Tulisan ini pun hanya lah sebuah catatan harian dari kunjungan singkat penulis sekitar bulan April 2014. Penulis laiknya wisatawan yang sempat memotret beberapa situs makam tua, yang diperkirakan sudah ada pada abad XIX. Dengan harapan catatan ini menggugah para peneliti sejarah dan arkeologi untuk mengkaji lebih komprehensif situs tersebut sebagai bagian yang tidak terpisah dari sejarah kota Makassar. Berikut catatan pendek penulis.
Masyarakat pulau Barrang Lompo memiliki kemampuan menggunakan beberapa bahasa sekaligus seperti Makassar, Bugis, Mandar, dan China (Tionghoa). Bahasa yang terakhir ini jarang digunakan lagi. Demikian halnya sapaan Ance dan Bonda yang ditujukan kepada keturunan Tionghoa, tidak pernah terdengar lagi. Kepunahannya mengikuti perubahan sosial dan pertumbuhan penduduk dari generasi ke generasi. Sekolah-sekolah formal juga turut mengkonstruksi keasadaran berbahasa, terutama di kalangan anak dan pemuda menjadi hanya bahasa daerah Bugis-Makassar dengan aksara Lontaraq. Dengan sesama suku, mereka menggunakan bahasa daerah yang sama. Pada saat berinteraksi dengan dengan suku yang berbeda, mereka menggunakan bahasa Makassar atau pun bahasa Indonesia sebagai pengantar komunikasi.

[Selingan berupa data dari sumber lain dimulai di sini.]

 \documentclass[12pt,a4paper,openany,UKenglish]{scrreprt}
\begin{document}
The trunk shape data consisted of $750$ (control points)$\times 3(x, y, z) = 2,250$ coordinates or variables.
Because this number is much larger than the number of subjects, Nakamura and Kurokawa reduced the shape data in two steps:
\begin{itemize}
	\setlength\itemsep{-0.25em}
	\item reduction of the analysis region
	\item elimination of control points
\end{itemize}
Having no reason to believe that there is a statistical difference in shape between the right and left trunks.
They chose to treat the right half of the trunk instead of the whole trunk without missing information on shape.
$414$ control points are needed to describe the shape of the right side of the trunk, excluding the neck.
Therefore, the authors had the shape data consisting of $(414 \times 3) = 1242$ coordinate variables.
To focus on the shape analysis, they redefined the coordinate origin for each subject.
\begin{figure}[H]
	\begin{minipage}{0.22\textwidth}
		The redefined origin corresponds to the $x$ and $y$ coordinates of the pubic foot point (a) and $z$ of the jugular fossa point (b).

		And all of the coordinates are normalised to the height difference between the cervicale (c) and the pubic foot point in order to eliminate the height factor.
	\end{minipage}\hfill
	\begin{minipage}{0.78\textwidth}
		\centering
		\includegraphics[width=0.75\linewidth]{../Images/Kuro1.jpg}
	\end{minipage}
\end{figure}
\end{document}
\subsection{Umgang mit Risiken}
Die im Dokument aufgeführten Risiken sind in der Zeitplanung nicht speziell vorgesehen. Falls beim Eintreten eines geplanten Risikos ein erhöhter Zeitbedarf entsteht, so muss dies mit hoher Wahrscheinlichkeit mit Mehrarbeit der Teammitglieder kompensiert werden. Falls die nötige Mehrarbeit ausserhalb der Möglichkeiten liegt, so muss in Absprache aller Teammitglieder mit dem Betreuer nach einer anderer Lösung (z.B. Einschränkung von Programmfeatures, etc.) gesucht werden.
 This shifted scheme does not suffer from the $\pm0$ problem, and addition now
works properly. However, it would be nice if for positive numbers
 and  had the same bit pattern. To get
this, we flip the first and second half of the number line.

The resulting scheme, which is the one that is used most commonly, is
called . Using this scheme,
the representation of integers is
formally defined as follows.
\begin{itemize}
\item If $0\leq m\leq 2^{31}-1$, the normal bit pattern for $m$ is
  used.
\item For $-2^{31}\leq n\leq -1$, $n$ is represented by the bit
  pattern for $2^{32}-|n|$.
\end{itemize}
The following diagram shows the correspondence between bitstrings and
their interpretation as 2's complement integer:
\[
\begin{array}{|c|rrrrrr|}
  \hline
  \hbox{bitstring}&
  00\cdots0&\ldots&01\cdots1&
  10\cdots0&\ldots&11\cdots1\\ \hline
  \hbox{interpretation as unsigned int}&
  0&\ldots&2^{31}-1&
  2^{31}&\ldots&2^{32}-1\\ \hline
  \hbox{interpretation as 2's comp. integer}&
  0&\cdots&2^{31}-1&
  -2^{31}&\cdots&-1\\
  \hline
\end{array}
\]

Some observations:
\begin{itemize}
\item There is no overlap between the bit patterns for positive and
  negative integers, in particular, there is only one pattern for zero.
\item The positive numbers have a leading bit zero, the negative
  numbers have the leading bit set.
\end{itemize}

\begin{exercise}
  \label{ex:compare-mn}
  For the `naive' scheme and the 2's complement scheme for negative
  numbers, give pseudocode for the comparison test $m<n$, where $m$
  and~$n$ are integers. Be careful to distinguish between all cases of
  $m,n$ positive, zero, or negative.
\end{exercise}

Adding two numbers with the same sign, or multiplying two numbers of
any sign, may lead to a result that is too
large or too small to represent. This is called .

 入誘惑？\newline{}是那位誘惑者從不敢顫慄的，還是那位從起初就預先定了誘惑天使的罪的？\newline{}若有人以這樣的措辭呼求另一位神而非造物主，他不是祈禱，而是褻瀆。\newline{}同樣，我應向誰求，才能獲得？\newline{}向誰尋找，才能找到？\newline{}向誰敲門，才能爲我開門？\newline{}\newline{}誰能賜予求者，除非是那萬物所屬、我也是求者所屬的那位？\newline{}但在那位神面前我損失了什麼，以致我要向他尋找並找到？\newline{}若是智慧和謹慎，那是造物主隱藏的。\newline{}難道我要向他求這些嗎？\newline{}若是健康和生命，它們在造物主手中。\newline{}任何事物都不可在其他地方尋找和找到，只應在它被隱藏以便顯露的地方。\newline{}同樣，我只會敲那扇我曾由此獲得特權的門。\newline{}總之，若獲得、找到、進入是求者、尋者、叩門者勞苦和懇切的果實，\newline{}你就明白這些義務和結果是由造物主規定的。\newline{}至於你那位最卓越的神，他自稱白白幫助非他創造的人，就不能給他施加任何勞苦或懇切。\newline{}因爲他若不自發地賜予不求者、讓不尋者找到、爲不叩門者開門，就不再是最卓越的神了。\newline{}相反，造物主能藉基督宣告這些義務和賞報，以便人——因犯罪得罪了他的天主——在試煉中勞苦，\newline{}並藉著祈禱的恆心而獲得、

Pada umumnya masyarakat di pulau Barrang Lompo masih menghargai budaya spiritual (tradisional). Misalnya, upacara Lahir Bathin, yaitu kegiatan mensucikan diri smenjelang bulan Ramadhan; Songkabala, upacara  menolak bala (bencana); Pa'rappo, ritual yang dilakukan nelayan sebelum tmelaut, dan; upacara Karangan, yaitu ritual yang dilakukan nelayan sepulang melaut sebagai bentuk rasa syukur atas hasil tangkapan yang berlimpah. Ada pula kelompok tarekat yang pengikutnya cukup aktif berdzikir pada setiap malam jumat. (Dg. Situju).